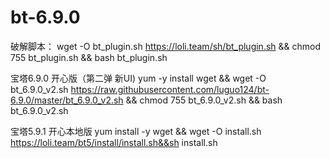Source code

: # bt-6.9.0
破解脚本：
wget -O bt_plugin.sh  https://loli.team/sh/bt_plugin.sh && chmod 755 bt_plugin.sh && bash bt_plugin.sh

宝塔6.9.0 开心版（第二弹 新UI)
yum -y install wget && wget -O bt_6.9.0_v2.sh https://raw.githubusercontent.com/luguo124/bt-6.9.0/master/bt_6.9.0_v2.sh && chmod 755 bt_6.9.0_v2.sh && bash bt_6.9.0_v2.sh

宝塔5.9.1 开心本地版
yum install -y wget && wget -O install.sh https://loli.team/bt5/install/install.sh&&sh install.sh
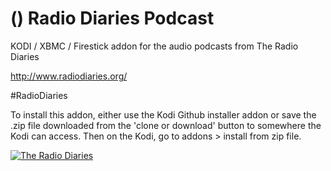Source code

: () Radio Diaries Podcast<br>
=============================

KODI / XBMC / Firestick addon for the audio podcasts from The Radio Diaries

http://www.radiodiaries.org/

#RadioDiaries

To install this addon, either use the Kodi Github installer addon or save the .zip file downloaded from the 'clone or download' button to somewhere the Kodi can access. Then on the Kodi, go to addons > install from zip file.

<a href="http://www.radiodiaries.org/"><img src="http://s3.amazonaws.com/production.mediajoint.prx.org/public/account_images/6034/RDLogo-square_medium.jpg" alt="The Radio Diaries">
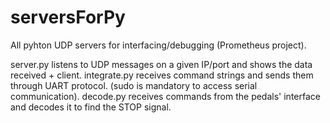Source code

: # serversForPy

All pyhton UDP servers for interfacing/debugging (Prometheus project).

server.py listens to UDP messages on a given IP/port and shows the data received + client.
integrate.py receives command strings and sends them through UART protocol. (sudo is mandatory to access serial communication).
decode.py receives commands from the pedals' interface and decodes it to find the STOP signal.
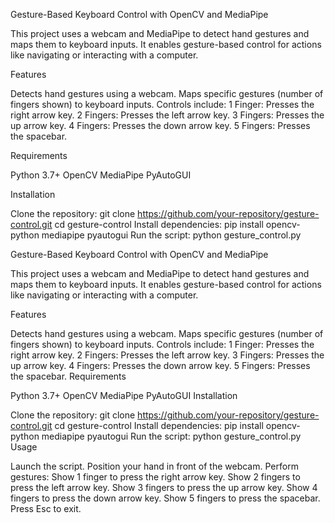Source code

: Gesture-Based Keyboard Control with OpenCV and MediaPipe

This project uses a webcam and MediaPipe to detect hand gestures and maps them to keyboard inputs. It enables gesture-based control for actions like navigating or interacting with a computer.

Features

Detects hand gestures using a webcam.
Maps specific gestures (number of fingers shown) to keyboard inputs.
Controls include:
1 Finger: Presses the right arrow key.
2 Fingers: Presses the left arrow key. 
3 Fingers: Presses the up arrow key. 
4 Fingers: Presses the down arrow key.
5 Fingers: Presses the spacebar. 


Requirements  

Python 3.7+
OpenCV
MediaPipe
PyAutoGUI


Installation

Clone the repository:
git clone https://github.com/your-repository/gesture-control.git
cd gesture-control
Install dependencies:
pip install opencv-python mediapipe pyautogui
Run the script:
python gesture_control.py



Gesture-Based Keyboard Control with OpenCV and MediaPipe

This project uses a webcam and MediaPipe to detect hand gestures and maps them to keyboard inputs. It enables gesture-based control for actions like navigating or interacting with a computer.

Features

Detects hand gestures using a webcam.
Maps specific gestures (number of fingers shown) to keyboard inputs.
Controls include:
1 Finger: Presses the right arrow key.
2 Fingers: Presses the left arrow key.
3 Fingers: Presses the up arrow key.
4 Fingers: Presses the down arrow key.
5 Fingers: Presses the spacebar.
Requirements

Python 3.7+
OpenCV
MediaPipe
PyAutoGUI
Installation

Clone the repository:
git clone https://github.com/your-repository/gesture-control.git
cd gesture-control
Install dependencies:
pip install opencv-python mediapipe pyautogui
Run the script:
python gesture_control.py
Usage

Launch the script.
Position your hand in front of the webcam.
Perform gestures:
Show 1 finger to press the right arrow key.
Show 2 fingers to press the left arrow key.
Show 3 fingers to press the up arrow key.
Show 4 fingers to press the down arrow key.
Show 5 fingers to press the spacebar.
Press Esc to exit.


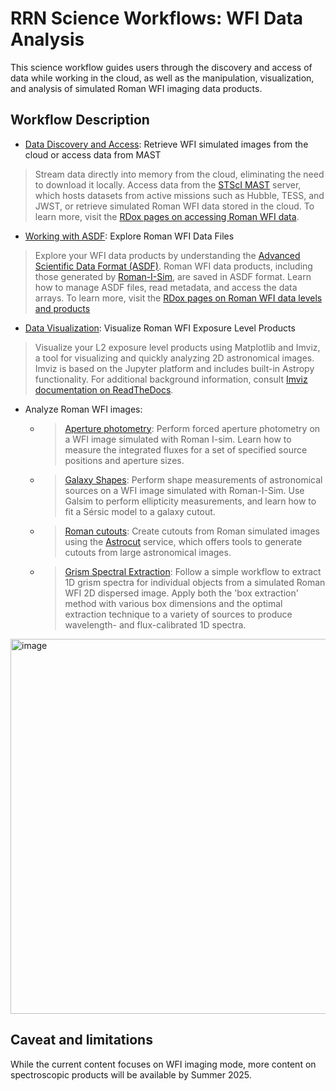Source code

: # RRN Science Workflows: WFI Data Analysis 

This science workflow guides users through the discovery and access of data while working in the cloud, as well as the manipulation, visualization, and analysis of simulated Roman WFI imaging data products.

## Workflow Description

- [Data Discovery and Access](../../content/notebooks/data_discovery_and_access/data_discovery_and_access.ipynb): Retrieve WFI simulated images from the cloud or access data from MAST
> Stream data directly into memory from the cloud, eliminating the need to download it locally. Access data from the [STScI MAST](https://archive.stsci.edu/) server, which hosts datasets from active missions such as Hubble, TESS, and JWST, or retrieve simulated Roman WFI data stored in the cloud. To learn more, visit the [RDox pages on accessing Roman WFI data](https://roman-docs.stsci.edu/data-handbook-home/accessing-wfi-data).
- [Working with ASDF](../../content/notebooks/working_with_asdf/working_with_asdf.ipynb): Explore Roman WFI Data Files
> Explore your WFI data products by understanding the [Advanced Scientific Data Format (ASDF)](https://roman-docs.stsci.edu/data-handbook-home/wfi-data-format/introduction-to-asdf). Roman WFI data products, including those generated by [Roman-I-Sim](https://romanisim.readthedocs.io/en/latest/), are saved in ASDF format. Learn how to manage ASDF files, read metadata, and access the data arrays. To learn more, visit the [RDox pages on Roman WFI data levels and products](https://roman-docs.stsci.edu/data-handbook-home/wfi-data-format/data-levels-and-products)
- [Data Visualization](../../content/notebooks/data_visualization/data_visualization.ipynb): Visualize Roman WFI Exposure Level Products
> Visualize your L2 exposure level products using Matplotlib and Imviz, a tool for visualizing and quickly analyzing 2D astronomical images. Imviz is based on the Jupyter platform and includes built-in Astropy functionality. For additional background information, consult [Imviz documentation on ReadTheDocs](https://jdaviz.readthedocs.io/en/latest/imviz/index.html).
- Analyze Roman WFI images:
    - > [Aperture photometry](../../content/notebooks/aperture_photometry/aperture_photometry.ipynb): Perform forced aperture photometry on a WFI image simulated with Roman I-sim. Learn how to measure the integrated fluxes for a set of specified source positions and aperture sizes.
    - > [Galaxy Shapes](../../content/notebooks/measuring_galaxy_shapes/measuring_galaxy_shapes.ipynb): Perform shape measurements of astronomical sources on a WFI image simulated with Roman-I-Sim. Use Galsim to perform ellipticity measurements, and learn how to fit a Sérsic model to a galaxy cutout.
    - > [Roman cutouts](../../content/notebooks/roman_cutouts/roman_cutouts.ipynb): Create cutouts from Roman simulated images using the [Astrocut](https://astrocut.readthedocs.io/en/latest/index.html#http://) service, which offers tools to generate cutouts from large astronomical images.
    - > [Grism Spectral Extraction](../../content/notebooks/grism_spectral_extraction/grism_spectral_extraction.ipynb): Follow a simple workflow to extract 1D grism spectra for individual objects from a simulated Roman WFI 2D dispersed image. Apply both the 'box extraction' method with various box dimensions and the optimal extraction technique to a variety of sources to produce wavelength- and flux-calibrated 1D spectra.

<img width="600" alt="image" src="https://github.com/user-attachments/assets/f13a8511-61e2-4054-8640-0ab61dd427ce" />

## Caveat and limitations
While the current content focuses on WFI imaging mode, more content on spectroscopic products will be available by Summer 2025.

::::::

:: WHAT YOU WILL DO ::
Where an entry contains an image, leave the image out; otherwise retype everything exactly.

:: SOLUTION ::
Source code

: # bt-6.9.0
破解脚本：
wget -O bt_plugin.sh  https://loli.team/sh/bt_plugin.sh && chmod 755 bt_plugin.sh && bash bt_plugin.sh

宝塔6.9.0 开心版（第二弹 新UI)
yum -y install wget && wget -O bt_6.9.0_v2.sh https://raw.githubusercontent.com/luguo124/bt-6.9.0/master/bt_6.9.0_v2.sh && chmod 755 bt_6.9.0_v2.sh && bash bt_6.9.0_v2.sh

宝塔5.9.1 开心本地版
yum install -y wget && wget -O install.sh https://loli.team/bt5/install/install.sh&&sh install.sh
Source code

: () Radio Diaries Podcast<br>
=============================

KODI / XBMC / Firestick addon for the audio podcasts from The Radio Diaries

http://www.radiodiaries.org/

#RadioDiaries

To install this addon, either use the Kodi Github installer addon or save the .zip file downloaded from the 'clone or download' button to somewhere the Kodi can access. Then on the Kodi, go to addons > install from zip file.

<a href="http://www.radiodiaries.org/"><img src="http://s3.amazonaws.com/production.mediajoint.prx.org/public/account_images/6034/RDLogo-square_medium.jpg" alt="The Radio Diaries">
Source code

: # serversForPy

All pyhton UDP servers for interfacing/debugging (Prometheus project).

server.py listens to UDP messages on a given IP/port and shows the data received + client.
integrate.py receives command strings and sends them through UART protocol. (sudo is mandatory to access serial communication).
decode.py receives commands from the pedals' interface and decodes it to find the STOP signal.
Source code

: Gesture-Based Keyboard Control with OpenCV and MediaPipe

This project uses a webcam and MediaPipe to detect hand gestures and maps them to keyboard inputs. It enables gesture-based control for actions like navigating or interacting with a computer.

Features

Detects hand gestures using a webcam.
Maps specific gestures (number of fingers shown) to keyboard inputs.
Controls include:
1 Finger: Presses the right arrow key.
2 Fingers: Presses the left arrow key. 
3 Fingers: Presses the up arrow key. 
4 Fingers: Presses the down arrow key.
5 Fingers: Presses the spacebar. 


Requirements  

Python 3.7+
OpenCV
MediaPipe
PyAutoGUI


Installation

Clone the repository:
git clone https://github.com/your-repository/gesture-control.git
cd gesture-control
Install dependencies:
pip install opencv-python mediapipe pyautogui
Run the script:
python gesture_control.py



Gesture-Based Keyboard Control with OpenCV and MediaPipe

This project uses a webcam and MediaPipe to detect hand gestures and maps them to keyboard inputs. It enables gesture-based control for actions like navigating or interacting with a computer.

Features

Detects hand gestures using a webcam.
Maps specific gestures (number of fingers shown) to keyboard inputs.
Controls include:
1 Finger: Presses the right arrow key.
2 Fingers: Presses the left arrow key.
3 Fingers: Presses the up arrow key.
4 Fingers: Presses the down arrow key.
5 Fingers: Presses the spacebar.
Requirements

Python 3.7+
OpenCV
MediaPipe
PyAutoGUI
Installation

Clone the repository:
git clone https://github.com/your-repository/gesture-control.git
cd gesture-control
Install dependencies:
pip install opencv-python mediapipe pyautogui
Run the script:
python gesture_control.py
Usage

Launch the script.
Position your hand in front of the webcam.
Perform gestures:
Show 1 finger to press the right arrow key.
Show 2 fingers to press the left arrow key.
Show 3 fingers to press the up arrow key.
Show 4 fingers to press the down arrow key.
Show 5 fingers to press the spacebar.
Press Esc to exit.


Source code

: # RRN Science Workflows: WFI Data Analysis 

This science workflow guides users through the discovery and access of data while working in the cloud, as well as the manipulation, visualization, and analysis of simulated Roman WFI imaging data products.

## Workflow Description

- [Data Discovery and Access](../../content/notebooks/data_discovery_and_access/data_discovery_and_access.ipynb): Retrieve WFI simulated images from the cloud or access data from MAST
> Stream data directly into memory from the cloud, eliminating the need to download it locally. Access data from the [STScI MAST](https://archive.stsci.edu/) server, which hosts datasets from active missions such as Hubble, TESS, and JWST, or retrieve simulated Roman WFI data stored in the cloud. To learn more, visit the [RDox pages on accessing Roman WFI data](https://roman-docs.stsci.edu/data-handbook-home/accessing-wfi-data).
- [Working with ASDF](../../content/notebooks/working_with_asdf/working_with_asdf.ipynb): Explore Roman WFI Data Files
> Explore your WFI data products by understanding the [Advanced Scientific Data Format (ASDF)](https://roman-docs.stsci.edu/data-handbook-home/wfi-data-format/introduction-to-asdf). Roman WFI data products, including those generated by [Roman-I-Sim](https://romanisim.readthedocs.io/en/latest/), are saved in ASDF format. Learn how to manage ASDF files, read metadata, and access the data arrays. To learn more, visit the [RDox pages on Roman WFI data levels and products](https://roman-docs.stsci.edu/data-handbook-home/wfi-data-format/data-levels-and-products)
- [Data Visualization](../../content/notebooks/data_visualization/data_visualization.ipynb): Visualize Roman WFI Exposure Level Products
> Visualize your L2 exposure level products using Matplotlib and Imviz, a tool for visualizing and quickly analyzing 2D astronomical images. Imviz is based on the Jupyter platform and includes built-in Astropy functionality. For additional background information, consult [Imviz documentation on ReadTheDocs](https://jdaviz.readthedocs.io/en/latest/imviz/index.html).
- Analyze Roman WFI images:
    - > [Aperture photometry](../../content/notebooks/aperture_photometry/aperture_photometry.ipynb): Perform forced aperture photometry on a WFI image simulated with Roman I-sim. Learn how to measure the integrated fluxes for a set of specified source positions and aperture sizes.
    - > [Galaxy Shapes](../../content/notebooks/measuring_galaxy_shapes/measuring_galaxy_shapes.ipynb): Perform shape measurements of astronomical sources on a WFI image simulated with Roman-I-Sim. Use Galsim to perform ellipticity measurements, and learn how to fit a Sérsic model to a galaxy cutout.
    - > [Roman cutouts](../../content/notebooks/roman_cutouts/roman_cutouts.ipynb): Create cutouts from Roman simulated images using the [Astrocut](https://astrocut.readthedocs.io/en/latest/index.html#http://) service, which offers tools to generate cutouts from large astronomical images.
    - > [Grism Spectral Extraction](../../content/notebooks/grism_spectral_extraction/grism_spectral_extraction.ipynb): Follow a simple workflow to extract 1D grism spectra for individual objects from a simulated Roman WFI 2D dispersed image. Apply both the 'box extraction' method with various box dimensions and the optimal extraction technique to a variety of sources to produce wavelength- and flux-calibrated 1D spectra.

<img width="600" alt="image" src="https://github.com/user-attachments/assets/f13a8511-61e2-4054-8640-0ab61dd427ce" />

## Caveat and limitations
While the current content focuses on WFI imaging mode, more content on spectroscopic products will be available by Summer 2025.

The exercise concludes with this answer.